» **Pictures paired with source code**
++++++++++++++++++++

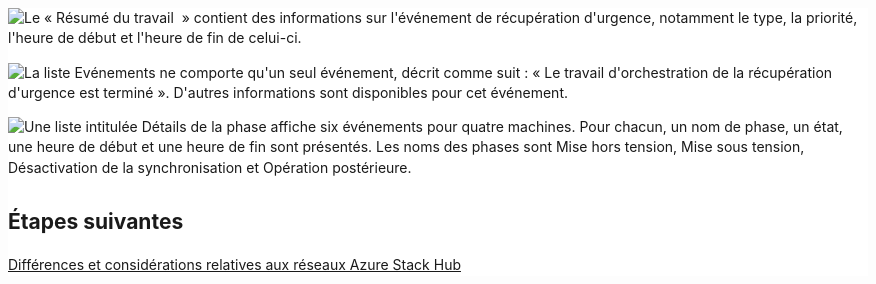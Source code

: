 ![Le « Résumé du travail  » contient des informations sur l'événement de récupération d'urgence, notamment le type, la priorité, l'heure de début et l'heure de fin de celui-ci.](./media/azure-stack-network-howto-backup-commvault/unplanned-failover.png)

![La liste Evénements ne comporte qu'un seul événement, décrit comme suit : « Le travail d'orchestration de la récupération d'urgence est terminé ». D'autres informations sont disponibles pour cet événement.](./media/azure-stack-network-howto-backup-commvault/fail-over-2.png)

![Une liste intitulée Détails de la phase affiche six événements pour quatre machines. Pour chacun, un nom de phase, un état, une heure de début et une heure de fin sont présentés. Les noms des phases sont Mise hors tension, Mise sous tension, Désactivation de la synchronisation et Opération postérieure.](./media/azure-stack-network-howto-backup-commvault/fail-over-3.png)

## <a name="next-steps"></a>Étapes suivantes

[Différences et considérations relatives aux réseaux Azure Stack Hub](azure-stack-network-differences.md)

++++++++++++++++++++

» **BRIEF**
Within the records, how many lines carry the word "stack"? Reply with the figure alone.

» **TASK OUTPUT**
4